インフレの足音

日本の足元1月の消費者物価指数(CPI)は前年比で▲0.6%と相変わらずのマイナス圏でインフレの足音は皆目聞こえず、1990年以降に育った世代にとり物価は下がるものとの固定概念すらあるようだ。ところが世界では、債券マーケットを中心にインフレを警戒する動きが広がっておりやや違和感があるが、ここで世界のインフレ動向をチェックしてみよう。

まず図1で示した日米欧中の直近2年間の前年比CPI推移を見ると、欧米では確かに足元で上昇しているものの、日中はマイナス圏で、未だインフレを警戒するレベルではない。どうやら市場は先行きのインフレを警戒していると考えられ、実際市場による将来のインフレ見通し(BEI)は米10年で2.2%と2年半ぶりの高水準だ。そこで先行きの物価動向を需要と供給に分けて分析してみよう。

・需要サイド…消費の原動力となる購買力を見てみると、昨年からの各国政府による個人給付金などの影響で貯蓄は積み上がり、図2に示すように米国の家計貯蓄は世帯当たり1.9万ドル、日本では世帯当たり1,800万円まで上昇。今後ワクチン接種が行き渡り外出規制が緩和されると、増加した貯蓄を原動力として抑圧された消費行動が一気に爆発する可能性もある。

・供給サイド…CPIの川上にあたる原材料などを見てみると、経済の正常化を見越して石油やCRB(商品)インデックスなどが上昇しており、半導体など中間製品も需給がひっ迫。加えて、株や土地、ビットコイン(2017年当欄にて金を参考にした理論価格は1,700万円と試算)にいたるCPIに影響を与える資産価格全般も上昇している。

つまり需要と供給の両面からCPI上昇圧力がみられることから、BEIの上昇が示すように市場では将来的なインフレが警戒されているようだ。
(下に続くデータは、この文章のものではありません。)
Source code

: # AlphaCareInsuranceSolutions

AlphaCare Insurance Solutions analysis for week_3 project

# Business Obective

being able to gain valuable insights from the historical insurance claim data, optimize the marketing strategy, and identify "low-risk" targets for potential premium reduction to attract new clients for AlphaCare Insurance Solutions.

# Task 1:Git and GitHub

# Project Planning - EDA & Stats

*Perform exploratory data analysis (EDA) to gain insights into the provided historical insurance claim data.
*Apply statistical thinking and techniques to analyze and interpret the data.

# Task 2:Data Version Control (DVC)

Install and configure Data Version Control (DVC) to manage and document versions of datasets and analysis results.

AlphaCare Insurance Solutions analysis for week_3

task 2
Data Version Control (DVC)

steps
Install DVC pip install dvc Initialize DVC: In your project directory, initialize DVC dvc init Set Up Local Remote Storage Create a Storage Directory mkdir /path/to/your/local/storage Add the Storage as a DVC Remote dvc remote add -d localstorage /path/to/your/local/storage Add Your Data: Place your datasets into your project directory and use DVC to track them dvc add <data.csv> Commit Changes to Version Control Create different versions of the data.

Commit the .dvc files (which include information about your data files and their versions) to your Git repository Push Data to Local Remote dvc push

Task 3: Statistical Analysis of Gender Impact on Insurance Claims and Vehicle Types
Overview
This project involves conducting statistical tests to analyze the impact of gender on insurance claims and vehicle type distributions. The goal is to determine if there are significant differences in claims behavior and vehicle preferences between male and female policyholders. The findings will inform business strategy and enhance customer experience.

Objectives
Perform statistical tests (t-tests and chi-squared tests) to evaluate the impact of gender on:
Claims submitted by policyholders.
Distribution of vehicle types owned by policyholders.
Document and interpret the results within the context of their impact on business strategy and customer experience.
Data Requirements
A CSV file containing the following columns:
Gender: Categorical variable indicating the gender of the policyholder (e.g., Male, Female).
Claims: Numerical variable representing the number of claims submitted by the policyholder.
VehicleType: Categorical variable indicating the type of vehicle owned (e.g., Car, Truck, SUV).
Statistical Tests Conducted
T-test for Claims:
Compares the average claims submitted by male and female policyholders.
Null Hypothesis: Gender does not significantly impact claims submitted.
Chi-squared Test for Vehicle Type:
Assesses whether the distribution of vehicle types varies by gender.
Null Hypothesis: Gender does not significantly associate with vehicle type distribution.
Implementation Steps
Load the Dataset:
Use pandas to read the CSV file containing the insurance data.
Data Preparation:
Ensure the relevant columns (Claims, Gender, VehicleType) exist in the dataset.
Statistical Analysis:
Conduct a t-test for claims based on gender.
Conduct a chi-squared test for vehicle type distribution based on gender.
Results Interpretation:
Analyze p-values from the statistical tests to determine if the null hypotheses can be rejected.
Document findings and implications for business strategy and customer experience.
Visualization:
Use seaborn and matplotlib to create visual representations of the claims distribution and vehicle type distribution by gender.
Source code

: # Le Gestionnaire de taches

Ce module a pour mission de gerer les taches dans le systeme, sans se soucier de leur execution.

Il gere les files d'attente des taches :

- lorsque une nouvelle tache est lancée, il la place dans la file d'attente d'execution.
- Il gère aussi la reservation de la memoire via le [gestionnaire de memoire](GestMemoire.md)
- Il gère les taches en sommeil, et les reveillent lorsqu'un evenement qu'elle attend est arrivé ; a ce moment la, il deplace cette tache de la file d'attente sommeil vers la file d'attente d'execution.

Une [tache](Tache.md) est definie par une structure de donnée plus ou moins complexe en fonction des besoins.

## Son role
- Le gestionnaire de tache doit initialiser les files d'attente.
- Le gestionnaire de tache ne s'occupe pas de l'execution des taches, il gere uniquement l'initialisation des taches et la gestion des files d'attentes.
ところで、前年比CPIは前年同月との比較であり、今後は昨年のコロナショックにより経済活動がほぼ停止した時期との比較となるため数字が上振れし易い。パウエルFRB議長も最近の議会証言において、インフレが一時的に予想されるものの継続的なものではなく、インフレ目標実現には3年以上かかるかもしれないと発言している。一方日本では、今後政府主導によるGoToキャンペーン再開による旅行・食事の割引や携帯電話料金引き下げの影響が予想され、しばらくインフレは期待できそうもない。